## Assignment
Look through the records below and copy each line that includes the word "quotes".

** Opening Material provided block **

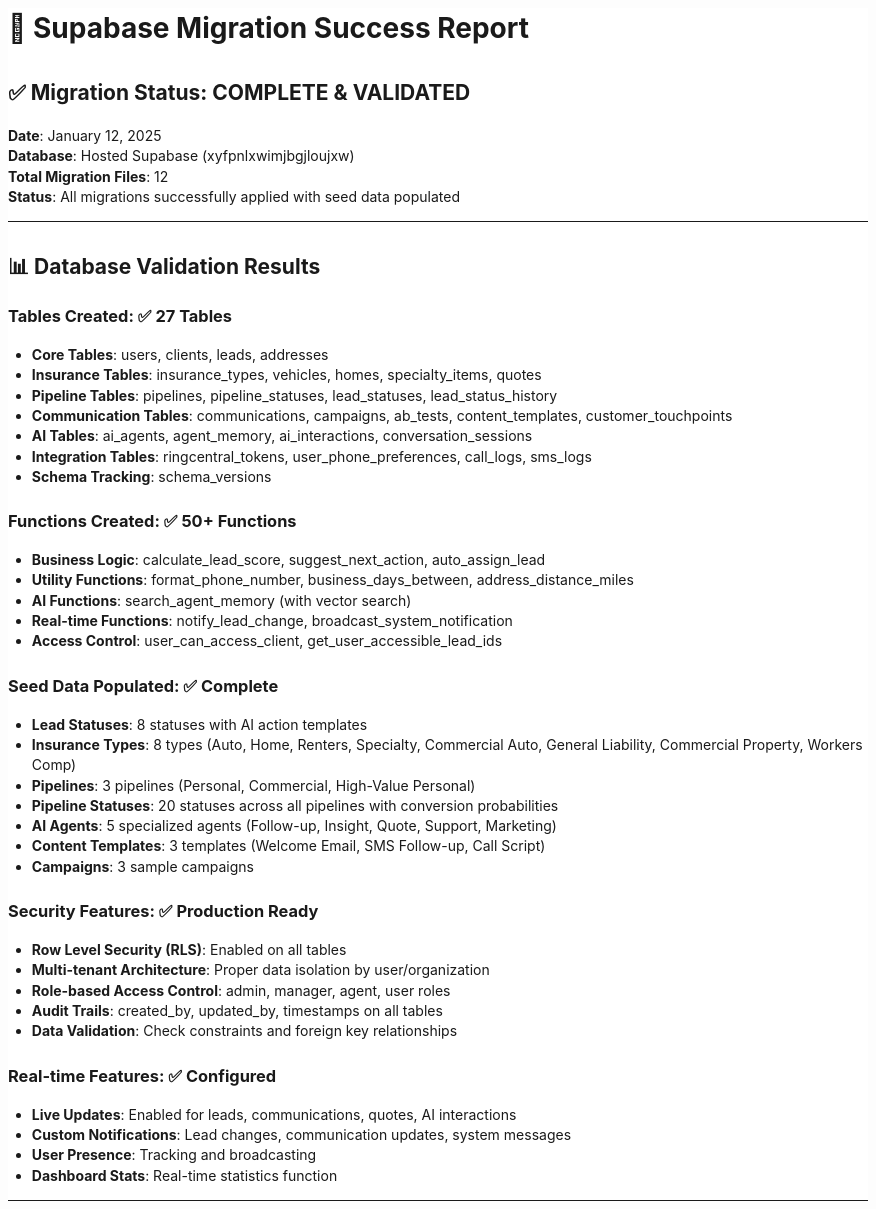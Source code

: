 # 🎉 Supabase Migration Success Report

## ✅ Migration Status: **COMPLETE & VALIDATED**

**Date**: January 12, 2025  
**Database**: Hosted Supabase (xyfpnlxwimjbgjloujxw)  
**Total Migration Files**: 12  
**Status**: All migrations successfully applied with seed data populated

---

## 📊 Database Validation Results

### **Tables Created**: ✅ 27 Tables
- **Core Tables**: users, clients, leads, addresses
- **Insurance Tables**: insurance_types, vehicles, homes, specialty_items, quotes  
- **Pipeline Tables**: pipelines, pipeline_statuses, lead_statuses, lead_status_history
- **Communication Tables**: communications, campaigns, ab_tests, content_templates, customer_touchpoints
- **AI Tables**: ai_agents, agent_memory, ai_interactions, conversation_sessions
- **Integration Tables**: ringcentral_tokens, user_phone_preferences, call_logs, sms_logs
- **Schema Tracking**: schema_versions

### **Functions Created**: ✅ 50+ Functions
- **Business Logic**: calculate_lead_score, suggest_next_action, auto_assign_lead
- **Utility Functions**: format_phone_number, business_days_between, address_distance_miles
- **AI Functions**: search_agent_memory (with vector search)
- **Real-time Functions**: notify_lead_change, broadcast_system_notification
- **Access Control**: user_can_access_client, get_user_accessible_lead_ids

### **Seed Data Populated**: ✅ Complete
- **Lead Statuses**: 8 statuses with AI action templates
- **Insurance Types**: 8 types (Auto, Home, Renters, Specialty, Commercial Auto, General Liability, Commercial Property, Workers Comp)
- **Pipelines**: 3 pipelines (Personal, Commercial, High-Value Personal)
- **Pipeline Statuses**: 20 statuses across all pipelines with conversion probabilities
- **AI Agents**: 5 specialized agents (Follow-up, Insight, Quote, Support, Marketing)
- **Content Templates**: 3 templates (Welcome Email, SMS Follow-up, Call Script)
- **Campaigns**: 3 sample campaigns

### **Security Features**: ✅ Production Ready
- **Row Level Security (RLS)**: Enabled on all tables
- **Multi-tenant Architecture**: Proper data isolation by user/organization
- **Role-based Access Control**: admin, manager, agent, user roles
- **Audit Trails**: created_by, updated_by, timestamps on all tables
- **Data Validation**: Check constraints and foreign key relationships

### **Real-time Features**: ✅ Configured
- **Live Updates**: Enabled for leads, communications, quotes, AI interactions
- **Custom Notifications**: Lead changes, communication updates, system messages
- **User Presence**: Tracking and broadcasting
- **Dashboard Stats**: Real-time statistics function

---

** Closing Material provided block **

## Your response
- **Insurance Tables**: insurance_types, vehicles, homes, specialty_items, quotes  
- **Live Updates**: Enabled for leads, communications, quotes, AI interactions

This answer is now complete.